无论是复用还是新建，最终都调用此辅助函数，它封装了 VFIO_DEVICE_ATTACH_IOMMUFD_PT ioctl。


/* hw/vfio/iommufd.c*/
static int iommufd_cdev_attach_ioas_hwpt(VFIODevice *vbasedev, uint32_t id,
                                         Error **errp)
{
    int iommufd = vbasedev->iommufd->fd;
    struct vfio_device_attach_iommufd_pt attach_data = {
        .argsz = sizeof(attach_data),
        .flags = 0,
        .pt_id = id,
    };

    /* Attach device to an IOAS or hwpt within iommufd */
    if (ioctl(vbasedev->fd, VFIO_DEVICE_ATTACH_IOMMUFD_PT, &attach_data)) {
        error_setg_errno(errp, errno,
                         "[iommufd=%d] error attach %s (%d) to id=%d",
                         iommufd, vbasedev->name, vbasedev->fd, id);
        return -errno;
    }

    trace_iommufd_cdev_attach_ioas_hwpt(iommufd, vbasedev->name,
                                        vbasedev->fd, id);
    return 0;
}

3. 内核视角的 Group 检查

虽然 QEMU 代码中没有显式的 Group 操作，但在 ioctl(VFIO_DEVICE_ATTACH_IOMMUFD_PT) 内部，Linux 内核 (drivers/iommu/iommufd/device.c) 依然坚守着安全底线：

获取 Group：内核通过 dev_id 找到对应的物理设备和其所属的 IOMMU Group。一致性检查：
如果该 Group 是第一次被 Attach，内核记录该 Group 绑定的 pt_id。如果该 Group 中已经有其他设备 Attach 了，内核检查新的 pt_id 是否与已有的 pt_id 一致（或者兼容）。
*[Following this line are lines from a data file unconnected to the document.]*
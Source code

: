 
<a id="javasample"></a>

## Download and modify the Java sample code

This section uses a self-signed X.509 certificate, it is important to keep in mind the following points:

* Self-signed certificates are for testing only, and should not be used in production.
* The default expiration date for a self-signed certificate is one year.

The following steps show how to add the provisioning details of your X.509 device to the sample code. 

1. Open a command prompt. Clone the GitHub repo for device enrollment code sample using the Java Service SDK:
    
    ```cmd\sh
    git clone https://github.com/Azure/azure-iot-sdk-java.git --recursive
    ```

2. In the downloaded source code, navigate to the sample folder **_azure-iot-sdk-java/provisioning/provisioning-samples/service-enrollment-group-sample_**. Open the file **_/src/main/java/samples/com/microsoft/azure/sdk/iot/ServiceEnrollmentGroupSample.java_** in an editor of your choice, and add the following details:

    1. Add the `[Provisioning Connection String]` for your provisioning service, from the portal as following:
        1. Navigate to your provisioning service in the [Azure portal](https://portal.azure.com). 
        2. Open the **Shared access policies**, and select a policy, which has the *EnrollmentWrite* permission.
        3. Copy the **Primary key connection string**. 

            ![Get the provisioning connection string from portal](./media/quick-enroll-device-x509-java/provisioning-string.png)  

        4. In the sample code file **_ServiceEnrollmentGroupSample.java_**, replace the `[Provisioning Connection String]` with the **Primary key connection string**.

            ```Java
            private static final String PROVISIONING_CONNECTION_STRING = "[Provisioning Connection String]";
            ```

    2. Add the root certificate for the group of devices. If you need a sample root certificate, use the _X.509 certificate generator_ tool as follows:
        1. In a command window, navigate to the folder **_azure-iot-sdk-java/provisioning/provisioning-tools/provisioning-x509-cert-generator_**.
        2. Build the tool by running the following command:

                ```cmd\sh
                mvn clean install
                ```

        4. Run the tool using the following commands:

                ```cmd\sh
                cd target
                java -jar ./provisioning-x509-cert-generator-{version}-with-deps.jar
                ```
如果不一致，内核直接返回错误。
隐式安全性：这意味着，如果用户试图在 QEMU 中将同一个 Group 的两个设备分别直通给两个不同的虚拟机（即 Attach 到不同的 IOAS），这个操作会在 Attach 阶段被内核拦截并失败。

总结

iommufd_cdev_attach 的流程完美诠释了 IOMMUFD 的设计哲学：

显式优于隐式：代码逻辑非常线性——先注册身份 (Bind)，再挂载页表 (Attach)。不再有 Legacy 模式下 vfio_connect_container 中那种“试探性”的复杂逻辑。ID 驱动：所有的交互都围绕 devid 和 ioas_id 展开，这使得资源追踪（Trace）和错误排查变得异常简单。如果 Attach 失败，只需要看 log 里的 ID 对不对，而不需要去猜 Group 和 Container 的绑定关系。弹性拓扑：QEMU 的 attach_container 逻辑展示了天然的弹性。它默认尝试共享 IOAS（复用 Container），如果内核拒绝（硬件不兼容），它就自动退化为创建独立的 IOAS。这种逻辑在处理异构硬件混插场景时显得尤为优雅。

至此，设备已经成功挂载到了 IOMMUFD 的地址空间中。下一步，QEMU 的内存监听器（MemoryListener）将开始工作，向这个 IOAS 中填充实际的内存映射（DMA Map）。